• [The problem]
Filter these entries down to lines holding "widehat".

• [The data]
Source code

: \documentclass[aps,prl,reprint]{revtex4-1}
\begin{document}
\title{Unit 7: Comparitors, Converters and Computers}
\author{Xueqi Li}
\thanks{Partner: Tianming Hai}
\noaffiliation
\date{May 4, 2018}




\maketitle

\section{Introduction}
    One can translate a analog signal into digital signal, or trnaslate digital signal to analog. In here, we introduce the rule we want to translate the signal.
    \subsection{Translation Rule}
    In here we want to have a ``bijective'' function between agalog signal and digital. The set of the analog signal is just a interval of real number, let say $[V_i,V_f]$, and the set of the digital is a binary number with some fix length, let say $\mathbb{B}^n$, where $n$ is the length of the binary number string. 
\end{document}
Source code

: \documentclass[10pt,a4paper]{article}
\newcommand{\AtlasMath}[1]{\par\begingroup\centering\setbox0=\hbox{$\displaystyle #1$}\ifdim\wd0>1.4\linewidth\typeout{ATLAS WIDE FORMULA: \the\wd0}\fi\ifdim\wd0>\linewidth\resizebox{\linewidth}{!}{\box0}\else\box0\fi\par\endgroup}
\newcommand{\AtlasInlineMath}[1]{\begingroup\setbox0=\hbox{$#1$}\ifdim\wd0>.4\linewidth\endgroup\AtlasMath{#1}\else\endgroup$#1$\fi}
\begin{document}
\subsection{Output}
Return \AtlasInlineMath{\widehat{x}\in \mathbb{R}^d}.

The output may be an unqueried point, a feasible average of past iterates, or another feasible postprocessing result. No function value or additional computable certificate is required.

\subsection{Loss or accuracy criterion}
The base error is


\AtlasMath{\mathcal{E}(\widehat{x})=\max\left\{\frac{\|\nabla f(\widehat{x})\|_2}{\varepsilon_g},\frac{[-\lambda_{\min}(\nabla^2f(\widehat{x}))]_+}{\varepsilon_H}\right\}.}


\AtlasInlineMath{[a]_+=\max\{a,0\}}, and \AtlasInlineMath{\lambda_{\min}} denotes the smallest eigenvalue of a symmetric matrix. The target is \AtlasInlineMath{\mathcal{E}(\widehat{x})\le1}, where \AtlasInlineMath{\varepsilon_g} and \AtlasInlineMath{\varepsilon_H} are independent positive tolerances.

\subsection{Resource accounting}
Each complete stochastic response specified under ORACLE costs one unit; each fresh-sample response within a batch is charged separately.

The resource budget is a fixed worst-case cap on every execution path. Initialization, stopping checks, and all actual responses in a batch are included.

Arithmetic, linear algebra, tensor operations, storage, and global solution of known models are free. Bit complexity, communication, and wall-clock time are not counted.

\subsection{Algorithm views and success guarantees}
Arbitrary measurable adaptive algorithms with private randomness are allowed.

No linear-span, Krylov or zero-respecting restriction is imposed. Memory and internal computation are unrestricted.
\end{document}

• [Solution]
Return \AtlasInlineMath{\widehat{x}\in \mathbb{R}^d}.
\AtlasMath{\mathcal{E}(\widehat{x})=\max\left\{\frac{\|\nabla f(\widehat{x})\|_2}{\varepsilon_g},\frac{[-\lambda_{\min}(\nabla^2f(\widehat{x}))]_+}{\varepsilon_H}\right\}.}
\AtlasInlineMath{[a]_+=\max\{a,0\}}, and \AtlasInlineMath{\lambda_{\min}} denotes the smallest eigenvalue of a symmetric matrix. The target is \AtlasInlineMath{\mathcal{E}(\widehat{x})\le1}, where \AtlasInlineMath{\varepsilon_g} and \AtlasInlineMath{\varepsilon_H} are independent positive tolerances.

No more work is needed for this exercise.